- **Your assignment**:
Tally how many lines in the data hold the word "project", and give the result with no other text.
┄┄┄┄┄┄
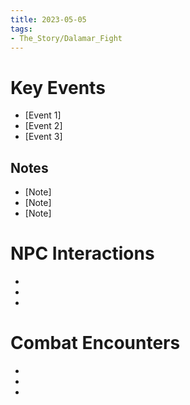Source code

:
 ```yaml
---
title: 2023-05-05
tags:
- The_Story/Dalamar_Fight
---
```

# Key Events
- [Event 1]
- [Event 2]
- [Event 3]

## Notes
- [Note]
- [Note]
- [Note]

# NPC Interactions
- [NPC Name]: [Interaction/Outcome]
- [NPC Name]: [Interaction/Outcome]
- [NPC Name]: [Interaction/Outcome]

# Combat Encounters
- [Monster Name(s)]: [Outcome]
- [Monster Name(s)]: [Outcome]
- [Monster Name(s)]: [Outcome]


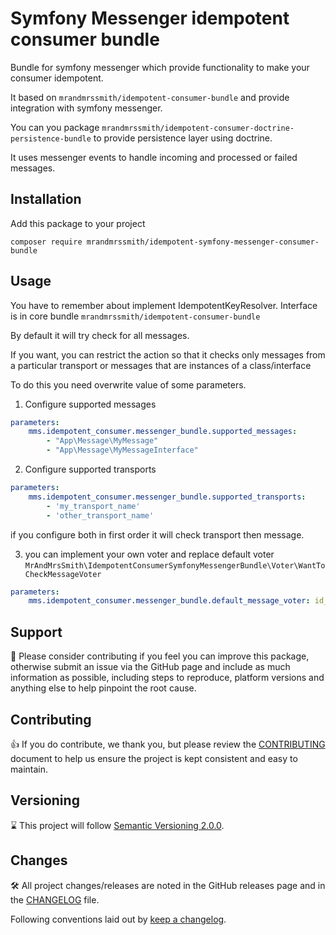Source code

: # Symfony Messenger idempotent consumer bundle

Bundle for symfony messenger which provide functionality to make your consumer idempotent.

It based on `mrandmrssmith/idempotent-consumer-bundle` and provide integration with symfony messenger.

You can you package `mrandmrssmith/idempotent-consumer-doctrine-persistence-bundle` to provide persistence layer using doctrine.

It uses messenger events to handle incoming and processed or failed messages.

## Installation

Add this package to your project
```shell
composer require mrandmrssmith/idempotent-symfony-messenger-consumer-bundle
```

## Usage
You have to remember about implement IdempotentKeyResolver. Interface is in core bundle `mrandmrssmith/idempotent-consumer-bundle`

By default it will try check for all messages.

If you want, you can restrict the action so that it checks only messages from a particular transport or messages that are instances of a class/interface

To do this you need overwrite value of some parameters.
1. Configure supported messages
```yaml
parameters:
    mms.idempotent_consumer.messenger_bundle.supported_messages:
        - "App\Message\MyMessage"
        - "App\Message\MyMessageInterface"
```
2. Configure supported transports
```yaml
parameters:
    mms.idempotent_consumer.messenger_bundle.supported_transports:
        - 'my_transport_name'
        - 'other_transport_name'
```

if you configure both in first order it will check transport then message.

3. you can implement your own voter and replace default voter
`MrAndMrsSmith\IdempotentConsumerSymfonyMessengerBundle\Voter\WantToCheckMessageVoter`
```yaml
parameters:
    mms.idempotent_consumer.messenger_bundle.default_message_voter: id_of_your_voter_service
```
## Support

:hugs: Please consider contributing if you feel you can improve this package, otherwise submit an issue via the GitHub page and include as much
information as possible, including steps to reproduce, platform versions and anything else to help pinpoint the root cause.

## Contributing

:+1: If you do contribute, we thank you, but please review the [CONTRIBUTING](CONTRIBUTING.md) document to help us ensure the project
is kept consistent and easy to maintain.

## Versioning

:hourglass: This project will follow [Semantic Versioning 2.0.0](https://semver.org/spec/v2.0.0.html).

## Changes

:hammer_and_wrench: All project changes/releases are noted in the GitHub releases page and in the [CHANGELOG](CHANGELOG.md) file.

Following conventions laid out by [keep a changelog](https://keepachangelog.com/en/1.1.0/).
┄┄┄┄┄┄
- **Solution to the problem**:
4